The game was now heading for a thrilling finale and Stoke should have put the game beyond doubt when Lee tackled Matthews from behind in the penalty area. The England winger took the resultant spot-kick himself and showed that he was fallible when his shot was saved by Scales.
The penalty miss spurred Chester on to even greater efforts and the final five minutes saw them bombard the Stoke goal and an equaliser seemed inevitable. Jepson made two close range saves while both Neil Franklin and Billy Mould headed the ball off the line in a frenetic finish. The Mould clearance, from a Tommy Burden shot, proved particularly controversial as the Chester forwards were adamant that the ball had crossed the line.
Despite this late pressure Chester couldn’t snatch the equaliser their play deserved and a relieved Stoke held on to earn a 5th Round tie against Sheffield United who beat Wolves on the same evening.
3 – Post Match
Chester had been superb in both games against one of the best teams in the country. Although Stoke were eliminated from the FA Cup by Sheffield United in the next round their form in the league over the remainder of the season was excellent. They only suffered one more defeat going into the last match of the season when they knew that victory, ironically at Sheffield United, would hand them their first ever league title. Sadly they were beaten 2-1 at Brammall Lane and finished 4th with the title going to Liverpool.
Meanwhile, away from the FA Cup, Chester’s form had slipped after a great start to the season when they only lost one of the first 18 games. The slump coincided with a disruption to the forward line which had been lethal in the first half of the season. Jackie Arthur, Tommy Burden, Dick Yates, Tommy Astbury and Bobby Hamilton were all ever-present until December and their ability attracted the interest of bigger clubs with Sheffield Wednesday reportedly interested in taking Burden, Astbury and Yates to Hillsborough. The injury to Arthur, at Rotherham on Christmas Day, seemed to be a particular problem and he failed to regain his early season form and only made another four league appearances. At the end of the season he was released and joined Rochdale.

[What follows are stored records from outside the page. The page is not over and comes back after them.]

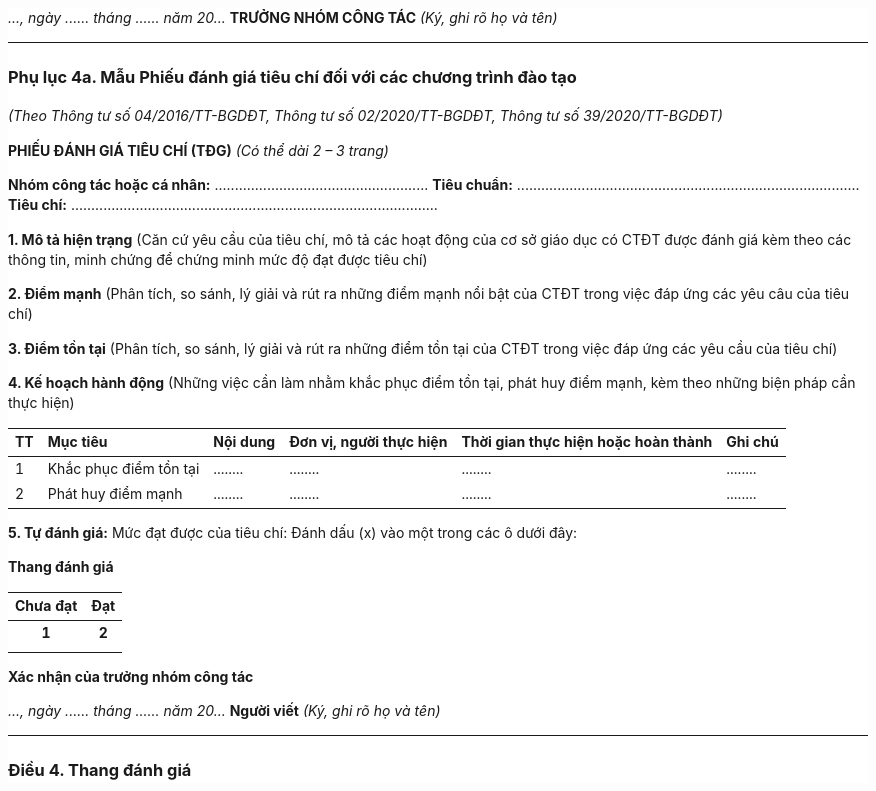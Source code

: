 *..., ngày ...... tháng ...... năm 20...*
**TRƯỞNG NHÓM CÔNG TÁC**
*(Ký, ghi rõ họ và tên)*

---
### **Phụ lục 4a. Mẫu Phiếu đánh giá tiêu chí đối với các chương trình đào tạo**
*(Theo Thông tư số 04/2016/TT-BGDĐT, Thông tư số 02/2020/TT-BGDĐT, Thông tư số 39/2020/TT-BGDĐT)*

**PHIẾU ĐÁNH GIÁ TIÊU CHÍ (TĐG)**
*(Có thể dài 2 – 3 trang)*

**Nhóm công tác hoặc cá nhân:** .....................................................
**Tiêu chuẩn:** .....................................................................................
**Tiêu chí:** ...........................................................................................

**1. Mô tả hiện trạng** (Căn cứ yêu cầu của tiêu chí, mô tả các hoạt động của cơ sở giáo dục có CTĐT được đánh giá kèm theo các thông tin, minh chứng để chứng minh mức độ đạt được tiêu chí)

**2. Điểm mạnh** (Phân tích, so sánh, lý giải và rút ra những điểm mạnh nổi bật của CTĐT trong việc đáp ứng các yêu câu của tiêu chí)

**3. Điểm tồn tại** (Phân tích, so sánh, lý giải và rút ra những điểm tồn tại của CTĐT trong việc đáp ứng các yêu cầu của tiêu chí)

**4. Kế hoạch hành động** (Những việc cần làm nhằm khắc phục điểm tồn tại, phát huy điểm mạnh, kèm theo những biện pháp cần thực hiện)

| TT | Mục tiêu | Nội dung | Đơn vị, người thực hiện | Thời gian thực hiện hoặc hoàn thành | Ghi chú |
| :- | :--- | :--- | :--- | :--- | :--- |
| 1 | Khắc phục điểm tồn tại | ........ | ........ | ........ | ........ |
| 2 | Phát huy điểm mạnh | ........ | ........ | ........ | ........ |

**5. Tự đánh giá:** Mức đạt được của tiêu chí:
Đánh dấu (x) vào một trong các ô dưới đây:

**Thang đánh giá**

| Chưa đạt | Đạt |
| :---: | :---: |
| **1** | **2** | **3** | **4** | **5** | **6** | **7** |
| | | | | | | |

**Xác nhận của trưởng nhóm công tác**

*..., ngày ...... tháng ...... năm 20...*
**Người viết**
*(Ký, ghi rõ họ và tên)*

---
### **Điều 4. Thang đánh giá**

There was one other player who featured in his last FA Cup tie for Chester. Although Frank Marsh was still at Sealand Road during the 1947/48 season, and played 31 league games, the former Bolton player didn’t feature in the FA Cup. The right-half had originally moved to Sealand Road from Burnden Park in 1939 and after a handful of game for the Cheshire County League side in the 1948/49 campaign he eventually signed for Macclesfield in January 1949.
Chester’s regained their early season form in March and ended the campaign strongly in 3rd place, all be it 16 points behind the champions Doncaster Rovers. The points total of 56 was the highest since joining the league in 1931 and Dick Yates’ haul of 36 league goals passed the previous Football League best of 34 set by Joe Mantle in 1932/33.